● EXERCISE DESCRIPTION:
Using the listing below, return each line exactly as it reads.
++++++
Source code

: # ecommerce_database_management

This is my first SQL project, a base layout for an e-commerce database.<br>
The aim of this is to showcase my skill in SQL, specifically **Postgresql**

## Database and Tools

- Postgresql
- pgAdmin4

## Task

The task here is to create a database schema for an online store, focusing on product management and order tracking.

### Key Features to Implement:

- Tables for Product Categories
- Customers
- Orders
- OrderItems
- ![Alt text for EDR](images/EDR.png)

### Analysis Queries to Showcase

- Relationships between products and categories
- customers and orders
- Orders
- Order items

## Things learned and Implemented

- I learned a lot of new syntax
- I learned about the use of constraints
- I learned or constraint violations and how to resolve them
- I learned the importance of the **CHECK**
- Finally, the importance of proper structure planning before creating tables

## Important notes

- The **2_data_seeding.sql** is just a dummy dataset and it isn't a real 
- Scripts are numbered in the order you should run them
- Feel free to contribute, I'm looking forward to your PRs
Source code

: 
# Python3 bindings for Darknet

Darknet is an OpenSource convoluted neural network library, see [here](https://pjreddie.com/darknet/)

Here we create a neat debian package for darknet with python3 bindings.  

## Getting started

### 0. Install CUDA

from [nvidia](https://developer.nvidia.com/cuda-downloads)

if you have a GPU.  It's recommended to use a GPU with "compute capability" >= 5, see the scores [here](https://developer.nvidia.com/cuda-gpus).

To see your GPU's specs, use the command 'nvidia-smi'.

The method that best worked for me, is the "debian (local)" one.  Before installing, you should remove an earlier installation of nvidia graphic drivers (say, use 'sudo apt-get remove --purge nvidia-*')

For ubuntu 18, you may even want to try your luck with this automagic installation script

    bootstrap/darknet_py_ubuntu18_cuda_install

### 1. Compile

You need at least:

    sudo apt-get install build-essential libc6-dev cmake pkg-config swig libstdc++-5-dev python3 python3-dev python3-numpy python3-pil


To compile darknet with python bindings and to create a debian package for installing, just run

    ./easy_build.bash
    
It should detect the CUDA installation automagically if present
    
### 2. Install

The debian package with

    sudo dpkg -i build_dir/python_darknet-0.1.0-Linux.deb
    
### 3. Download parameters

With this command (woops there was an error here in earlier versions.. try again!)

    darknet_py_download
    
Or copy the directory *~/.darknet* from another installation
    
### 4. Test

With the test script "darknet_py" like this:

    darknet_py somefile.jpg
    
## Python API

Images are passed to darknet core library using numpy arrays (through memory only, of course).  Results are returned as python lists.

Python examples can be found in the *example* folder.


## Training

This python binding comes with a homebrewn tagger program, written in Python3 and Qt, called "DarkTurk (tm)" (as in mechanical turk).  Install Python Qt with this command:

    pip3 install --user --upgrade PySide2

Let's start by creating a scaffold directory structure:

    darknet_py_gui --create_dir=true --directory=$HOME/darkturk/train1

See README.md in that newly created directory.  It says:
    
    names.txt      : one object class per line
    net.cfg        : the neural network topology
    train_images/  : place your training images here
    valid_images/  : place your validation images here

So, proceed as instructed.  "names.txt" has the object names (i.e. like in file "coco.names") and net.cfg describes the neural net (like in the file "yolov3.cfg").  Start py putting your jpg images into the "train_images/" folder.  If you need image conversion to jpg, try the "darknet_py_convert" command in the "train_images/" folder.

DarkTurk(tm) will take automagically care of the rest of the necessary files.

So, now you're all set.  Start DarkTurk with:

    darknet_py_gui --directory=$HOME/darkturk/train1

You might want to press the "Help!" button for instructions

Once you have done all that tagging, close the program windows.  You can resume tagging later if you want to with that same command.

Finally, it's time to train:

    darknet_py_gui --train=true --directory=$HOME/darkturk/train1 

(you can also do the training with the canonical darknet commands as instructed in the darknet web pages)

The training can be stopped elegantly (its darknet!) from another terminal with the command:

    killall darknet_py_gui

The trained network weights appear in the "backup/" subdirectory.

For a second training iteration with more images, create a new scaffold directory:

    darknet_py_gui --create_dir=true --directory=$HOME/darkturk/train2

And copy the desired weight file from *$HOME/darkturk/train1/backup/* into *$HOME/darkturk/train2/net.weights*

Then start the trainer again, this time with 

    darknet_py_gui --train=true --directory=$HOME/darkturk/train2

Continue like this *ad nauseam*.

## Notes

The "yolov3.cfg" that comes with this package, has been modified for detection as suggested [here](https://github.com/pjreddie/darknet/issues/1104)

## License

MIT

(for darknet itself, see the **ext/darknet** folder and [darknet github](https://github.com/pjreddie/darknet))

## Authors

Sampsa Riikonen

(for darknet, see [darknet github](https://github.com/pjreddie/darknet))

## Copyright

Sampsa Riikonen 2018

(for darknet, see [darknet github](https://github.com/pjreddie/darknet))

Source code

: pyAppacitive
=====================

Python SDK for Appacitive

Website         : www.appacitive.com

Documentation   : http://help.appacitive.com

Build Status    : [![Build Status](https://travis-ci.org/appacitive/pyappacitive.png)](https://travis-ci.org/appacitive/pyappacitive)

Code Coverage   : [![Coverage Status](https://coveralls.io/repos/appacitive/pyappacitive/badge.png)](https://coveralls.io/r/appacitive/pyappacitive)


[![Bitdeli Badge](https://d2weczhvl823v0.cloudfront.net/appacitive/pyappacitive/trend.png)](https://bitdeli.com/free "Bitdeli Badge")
++++++
● WRITTEN SOLUTION:
Source code

: # ecommerce_database_management

This is my first SQL project, a base layout for an e-commerce database.<br>
The aim of this is to showcase my skill in SQL, specifically **Postgresql**

## Database and Tools

- Postgresql
- pgAdmin4

## Task

The task here is to create a database schema for an online store, focusing on product management and order tracking.

### Key Features to Implement:

- Tables for Product Categories
- Customers
- Orders
- OrderItems
- ![Alt text for EDR](images/EDR.png)

### Analysis Queries to Showcase

- Relationships between products and categories
- customers and orders
- Orders
- Order items

## Things learned and Implemented

- I learned a lot of new syntax
- I learned about the use of constraints
- I learned or constraint violations and how to resolve them
- I learned the importance of the **CHECK**
- Finally, the importance of proper structure planning before creating tables

## Important notes

- The **2_data_seeding.sql** is just a dummy dataset and it isn't a real 
- Scripts are numbered in the order you should run them
- Feel free to contribute, I'm looking forward to your PRs
Source code

: 
# Python3 bindings for Darknet

Darknet is an OpenSource convoluted neural network library, see [here](https://pjreddie.com/darknet/)

Here we create a neat debian package for darknet with python3 bindings.  

## Getting started

### 0. Install CUDA

from [nvidia](https://developer.nvidia.com/cuda-downloads)

if you have a GPU.  It's recommended to use a GPU with "compute capability" >= 5, see the scores [here](https://developer.nvidia.com/cuda-gpus).

To see your GPU's specs, use the command 'nvidia-smi'.

The method that best worked for me, is the "debian (local)" one.  Before installing, you should remove an earlier installation of nvidia graphic drivers (say, use 'sudo apt-get remove --purge nvidia-*')

For ubuntu 18, you may even want to try your luck with this automagic installation script

    bootstrap/darknet_py_ubuntu18_cuda_install

### 1. Compile

You need at least:

    sudo apt-get install build-essential libc6-dev cmake pkg-config swig libstdc++-5-dev python3 python3-dev python3-numpy python3-pil


To compile darknet with python bindings and to create a debian package for installing, just run

    ./easy_build.bash
    
It should detect the CUDA installation automagically if present
    
### 2. Install

The debian package with

    sudo dpkg -i build_dir/python_darknet-0.1.0-Linux.deb
    
### 3. Download parameters

With this command (woops there was an error here in earlier versions.. try again!)

    darknet_py_download
    
Or copy the directory *~/.darknet* from another installation
    
### 4. Test

With the test script "darknet_py" like this:

    darknet_py somefile.jpg
    
## Python API

Images are passed to darknet core library using numpy arrays (through memory only, of course).  Results are returned as python lists.

Python examples can be found in the *example* folder.


## Training

This python binding comes with a homebrewn tagger program, written in Python3 and Qt, called "DarkTurk (tm)" (as in mechanical turk).  Install Python Qt with this command:

    pip3 install --user --upgrade PySide2

Let's start by creating a scaffold directory structure:

    darknet_py_gui --create_dir=true --directory=$HOME/darkturk/train1

See README.md in that newly created directory.  It says:
    
    names.txt      : one object class per line
    net.cfg        : the neural network topology
    train_images/  : place your training images here
    valid_images/  : place your validation images here

So, proceed as instructed.  "names.txt" has the object names (i.e. like in file "coco.names") and net.cfg describes the neural net (like in the file "yolov3.cfg").  Start py putting your jpg images into the "train_images/" folder.  If you need image conversion to jpg, try the "darknet_py_convert" command in the "train_images/" folder.

DarkTurk(tm) will take automagically care of the rest of the necessary files.

So, now you're all set.  Start DarkTurk with:

    darknet_py_gui --directory=$HOME/darkturk/train1

You might want to press the "Help!" button for instructions

Once you have done all that tagging, close the program windows.  You can resume tagging later if you want to with that same command.

Finally, it's time to train:

    darknet_py_gui --train=true --directory=$HOME/darkturk/train1 

(you can also do the training with the canonical darknet commands as instructed in the darknet web pages)

The training can be stopped elegantly (its darknet!) from another terminal with the command:

    killall darknet_py_gui

The trained network weights appear in the "backup/" subdirectory.

For a second training iteration with more images, create a new scaffold directory:

    darknet_py_gui --create_dir=true --directory=$HOME/darkturk/train2

And copy the desired weight file from *$HOME/darkturk/train1/backup/* into *$HOME/darkturk/train2/net.weights*

Then start the trainer again, this time with 

    darknet_py_gui --train=true --directory=$HOME/darkturk/train2

Continue like this *ad nauseam*.

## Notes

The "yolov3.cfg" that comes with this package, has been modified for detection as suggested [here](https://github.com/pjreddie/darknet/issues/1104)

## License

MIT

(for darknet itself, see the **ext/darknet** folder and [darknet github](https://github.com/pjreddie/darknet))

## Authors

Sampsa Riikonen

(for darknet, see [darknet github](https://github.com/pjreddie/darknet))

## Copyright

Sampsa Riikonen 2018

(for darknet, see [darknet github](https://github.com/pjreddie/darknet))

Source code

: pyAppacitive
=====================

Python SDK for Appacitive

Website         : www.appacitive.com

Documentation   : http://help.appacitive.com

Build Status    : [![Build Status](https://travis-ci.org/appacitive/pyappacitive.png)](https://travis-ci.org/appacitive/pyappacitive)

Code Coverage   : [![Coverage Status](https://coveralls.io/repos/appacitive/pyappacitive/badge.png)](https://coveralls.io/r/appacitive/pyappacitive)


[![Bitdeli Badge](https://d2weczhvl823v0.cloudfront.net/appacitive/pyappacitive/trend.png)](https://bitdeli.com/free "Bitdeli Badge")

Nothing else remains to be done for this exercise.